──────── Provided material ────────
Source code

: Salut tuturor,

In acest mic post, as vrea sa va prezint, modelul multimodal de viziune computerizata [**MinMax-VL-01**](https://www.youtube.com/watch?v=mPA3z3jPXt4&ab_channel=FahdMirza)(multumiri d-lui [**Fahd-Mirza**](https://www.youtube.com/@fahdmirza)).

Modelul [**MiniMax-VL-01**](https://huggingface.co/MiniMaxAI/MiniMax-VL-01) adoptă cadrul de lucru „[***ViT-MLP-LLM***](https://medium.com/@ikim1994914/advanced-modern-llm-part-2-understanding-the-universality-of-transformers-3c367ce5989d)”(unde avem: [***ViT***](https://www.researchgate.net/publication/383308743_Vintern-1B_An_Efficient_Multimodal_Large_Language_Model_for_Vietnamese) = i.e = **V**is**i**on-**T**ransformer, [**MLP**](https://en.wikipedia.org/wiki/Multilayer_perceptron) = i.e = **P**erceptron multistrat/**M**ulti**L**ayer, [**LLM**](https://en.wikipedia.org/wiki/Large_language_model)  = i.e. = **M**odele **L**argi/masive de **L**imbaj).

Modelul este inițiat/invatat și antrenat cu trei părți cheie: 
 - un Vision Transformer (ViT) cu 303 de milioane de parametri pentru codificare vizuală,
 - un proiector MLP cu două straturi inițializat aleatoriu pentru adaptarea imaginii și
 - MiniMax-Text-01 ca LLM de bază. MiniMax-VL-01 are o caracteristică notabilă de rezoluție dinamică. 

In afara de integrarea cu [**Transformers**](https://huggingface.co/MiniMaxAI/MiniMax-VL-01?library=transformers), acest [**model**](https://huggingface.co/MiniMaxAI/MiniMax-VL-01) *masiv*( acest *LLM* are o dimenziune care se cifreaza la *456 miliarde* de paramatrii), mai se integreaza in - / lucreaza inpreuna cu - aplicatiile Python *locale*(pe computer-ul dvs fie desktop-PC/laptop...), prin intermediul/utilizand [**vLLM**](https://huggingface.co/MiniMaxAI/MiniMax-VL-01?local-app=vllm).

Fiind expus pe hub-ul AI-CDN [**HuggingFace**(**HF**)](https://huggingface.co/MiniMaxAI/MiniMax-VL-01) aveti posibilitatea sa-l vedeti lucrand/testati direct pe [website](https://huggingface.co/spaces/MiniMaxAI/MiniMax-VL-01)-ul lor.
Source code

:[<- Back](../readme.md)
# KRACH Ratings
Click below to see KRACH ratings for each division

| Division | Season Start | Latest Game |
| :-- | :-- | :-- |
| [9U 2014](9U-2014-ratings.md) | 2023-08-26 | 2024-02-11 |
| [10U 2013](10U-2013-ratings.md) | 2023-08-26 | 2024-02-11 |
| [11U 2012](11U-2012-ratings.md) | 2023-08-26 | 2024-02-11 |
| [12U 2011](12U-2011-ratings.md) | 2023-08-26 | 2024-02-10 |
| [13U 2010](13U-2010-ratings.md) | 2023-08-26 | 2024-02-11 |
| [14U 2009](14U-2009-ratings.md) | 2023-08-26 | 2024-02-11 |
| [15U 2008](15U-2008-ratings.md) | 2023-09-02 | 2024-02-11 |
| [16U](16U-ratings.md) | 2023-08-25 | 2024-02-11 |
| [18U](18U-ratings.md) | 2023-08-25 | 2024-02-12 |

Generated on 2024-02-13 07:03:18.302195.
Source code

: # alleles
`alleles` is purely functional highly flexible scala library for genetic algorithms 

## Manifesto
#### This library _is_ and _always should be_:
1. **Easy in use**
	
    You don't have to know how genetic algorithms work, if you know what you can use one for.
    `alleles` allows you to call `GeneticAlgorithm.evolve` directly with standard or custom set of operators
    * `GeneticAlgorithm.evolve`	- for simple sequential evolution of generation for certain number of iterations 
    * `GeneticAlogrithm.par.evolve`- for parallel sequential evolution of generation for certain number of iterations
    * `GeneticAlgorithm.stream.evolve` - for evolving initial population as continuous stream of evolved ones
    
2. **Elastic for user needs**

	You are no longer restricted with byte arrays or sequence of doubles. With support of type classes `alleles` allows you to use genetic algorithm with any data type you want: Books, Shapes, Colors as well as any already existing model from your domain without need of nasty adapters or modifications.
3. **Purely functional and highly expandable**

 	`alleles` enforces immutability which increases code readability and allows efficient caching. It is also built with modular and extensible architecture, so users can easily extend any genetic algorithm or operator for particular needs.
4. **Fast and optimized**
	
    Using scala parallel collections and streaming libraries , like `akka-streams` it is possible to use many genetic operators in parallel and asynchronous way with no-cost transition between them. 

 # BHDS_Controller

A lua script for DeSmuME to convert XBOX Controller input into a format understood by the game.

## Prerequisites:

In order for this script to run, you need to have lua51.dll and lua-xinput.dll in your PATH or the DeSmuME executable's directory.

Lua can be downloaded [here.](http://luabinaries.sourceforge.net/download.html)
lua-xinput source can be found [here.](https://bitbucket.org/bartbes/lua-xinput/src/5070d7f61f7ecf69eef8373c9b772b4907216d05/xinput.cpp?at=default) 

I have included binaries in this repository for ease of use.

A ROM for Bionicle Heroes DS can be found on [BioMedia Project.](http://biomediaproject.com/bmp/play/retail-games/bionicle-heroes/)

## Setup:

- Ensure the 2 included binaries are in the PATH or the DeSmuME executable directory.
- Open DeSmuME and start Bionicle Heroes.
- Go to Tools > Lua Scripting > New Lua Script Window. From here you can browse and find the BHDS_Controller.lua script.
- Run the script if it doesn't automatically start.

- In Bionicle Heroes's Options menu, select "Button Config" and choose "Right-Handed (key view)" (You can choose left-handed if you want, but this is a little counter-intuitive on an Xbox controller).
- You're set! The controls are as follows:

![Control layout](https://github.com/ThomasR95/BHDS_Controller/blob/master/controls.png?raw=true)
────────
> _Work order_
Once you have read the entries, repeat them all exactly.

> _Solution to this task_
Source code

: Salut tuturor,

In acest mic post, as vrea sa va prezint, modelul multimodal de viziune computerizata [**MinMax-VL-01**](https://www.youtube.com/watch?v=mPA3z3jPXt4&ab_channel=FahdMirza)(multumiri d-lui [**Fahd-Mirza**](https://www.youtube.com/@fahdmirza)).

Modelul [**MiniMax-VL-01**](https://huggingface.co/MiniMaxAI/MiniMax-VL-01) adoptă cadrul de lucru „[***ViT-MLP-LLM***](https://medium.com/@ikim1994914/advanced-modern-llm-part-2-understanding-the-universality-of-transformers-3c367ce5989d)”(unde avem: [***ViT***](https://www.researchgate.net/publication/383308743_Vintern-1B_An_Efficient_Multimodal_Large_Language_Model_for_Vietnamese) = i.e = **V**is**i**on-**T**ransformer, [**MLP**](https://en.wikipedia.org/wiki/Multilayer_perceptron) = i.e = **P**erceptron multistrat/**M**ulti**L**ayer, [**LLM**](https://en.wikipedia.org/wiki/Large_language_model)  = i.e. = **M**odele **L**argi/masive de **L**imbaj).

Modelul este inițiat/invatat și antrenat cu trei părți cheie: 
 - un Vision Transformer (ViT) cu 303 de milioane de parametri pentru codificare vizuală,
 - un proiector MLP cu două straturi inițializat aleatoriu pentru adaptarea imaginii și
 - MiniMax-Text-01 ca LLM de bază. MiniMax-VL-01 are o caracteristică notabilă de rezoluție dinamică. 

In afara de integrarea cu [**Transformers**](https://huggingface.co/MiniMaxAI/MiniMax-VL-01?library=transformers), acest [**model**](https://huggingface.co/MiniMaxAI/MiniMax-VL-01) *masiv*( acest *LLM* are o dimenziune care se cifreaza la *456 miliarde* de paramatrii), mai se integreaza in - / lucreaza inpreuna cu - aplicatiile Python *locale*(pe computer-ul dvs fie desktop-PC/laptop...), prin intermediul/utilizand [**vLLM**](https://huggingface.co/MiniMaxAI/MiniMax-VL-01?local-app=vllm).

Fiind expus pe hub-ul AI-CDN [**HuggingFace**(**HF**)](https://huggingface.co/MiniMaxAI/MiniMax-VL-01) aveti posibilitatea sa-l vedeti lucrand/testati direct pe [website](https://huggingface.co/spaces/MiniMaxAI/MiniMax-VL-01)-ul lor.
Source code

:[<- Back](../readme.md)
# KRACH Ratings
Click below to see KRACH ratings for each division

| Division | Season Start | Latest Game |
| :-- | :-- | :-- |
| [9U 2014](9U-2014-ratings.md) | 2023-08-26 | 2024-02-11 |
| [10U 2013](10U-2013-ratings.md) | 2023-08-26 | 2024-02-11 |
| [11U 2012](11U-2012-ratings.md) | 2023-08-26 | 2024-02-11 |
| [12U 2011](12U-2011-ratings.md) | 2023-08-26 | 2024-02-10 |
| [13U 2010](13U-2010-ratings.md) | 2023-08-26 | 2024-02-11 |
| [14U 2009](14U-2009-ratings.md) | 2023-08-26 | 2024-02-11 |
| [15U 2008](15U-2008-ratings.md) | 2023-09-02 | 2024-02-11 |
| [16U](16U-ratings.md) | 2023-08-25 | 2024-02-11 |
| [18U](18U-ratings.md) | 2023-08-25 | 2024-02-12 |

Generated on 2024-02-13 07:03:18.302195.
Source code

: # alleles
`alleles` is purely functional highly flexible scala library for genetic algorithms 

## Manifesto
#### This library _is_ and _always should be_:
1. **Easy in use**
	
    You don't have to know how genetic algorithms work, if you know what you can use one for.
    `alleles` allows you to call `GeneticAlgorithm.evolve` directly with standard or custom set of operators
    * `GeneticAlgorithm.evolve`	- for simple sequential evolution of generation for certain number of iterations 
    * `GeneticAlogrithm.par.evolve`- for parallel sequential evolution of generation for certain number of iterations
    * `GeneticAlgorithm.stream.evolve` - for evolving initial population as continuous stream of evolved ones
    
2. **Elastic for user needs**

	You are no longer restricted with byte arrays or sequence of doubles. With support of type classes `alleles` allows you to use genetic algorithm with any data type you want: Books, Shapes, Colors as well as any already existing model from your domain without need of nasty adapters or modifications.
3. **Purely functional and highly expandable**

 	`alleles` enforces immutability which increases code readability and allows efficient caching. It is also built with modular and extensible architecture, so users can easily extend any genetic algorithm or operator for particular needs.
4. **Fast and optimized**
	
    Using scala parallel collections and streaming libraries , like `akka-streams` it is possible to use many genetic operators in parallel and asynchronous way with no-cost transition between them. 

 # BHDS_Controller

A lua script for DeSmuME to convert XBOX Controller input into a format understood by the game.

## Prerequisites:

In order for this script to run, you need to have lua51.dll and lua-xinput.dll in your PATH or the DeSmuME executable's directory.

Lua can be downloaded [here.](http://luabinaries.sourceforge.net/download.html)
lua-xinput source can be found [here.](https://bitbucket.org/bartbes/lua-xinput/src/5070d7f61f7ecf69eef8373c9b772b4907216d05/xinput.cpp?at=default) 

I have included binaries in this repository for ease of use.

A ROM for Bionicle Heroes DS can be found on [BioMedia Project.](http://biomediaproject.com/bmp/play/retail-games/bionicle-heroes/)

## Setup:

- Ensure the 2 included binaries are in the PATH or the DeSmuME executable directory.
- Open DeSmuME and start Bionicle Heroes.
- Go to Tools > Lua Scripting > New Lua Script Window. From here you can browse and find the BHDS_Controller.lua script.
- Run the script if it doesn't automatically start.

- In Bionicle Heroes's Options menu, select "Button Config" and choose "Right-Handed (key view)" (You can choose left-handed if you want, but this is a little counter-intuitive on an Xbox controller).
- You're set! The controls are as follows:

![Control layout](https://github.com/ThomasR95/BHDS_Controller/blob/master/controls.png?raw=true)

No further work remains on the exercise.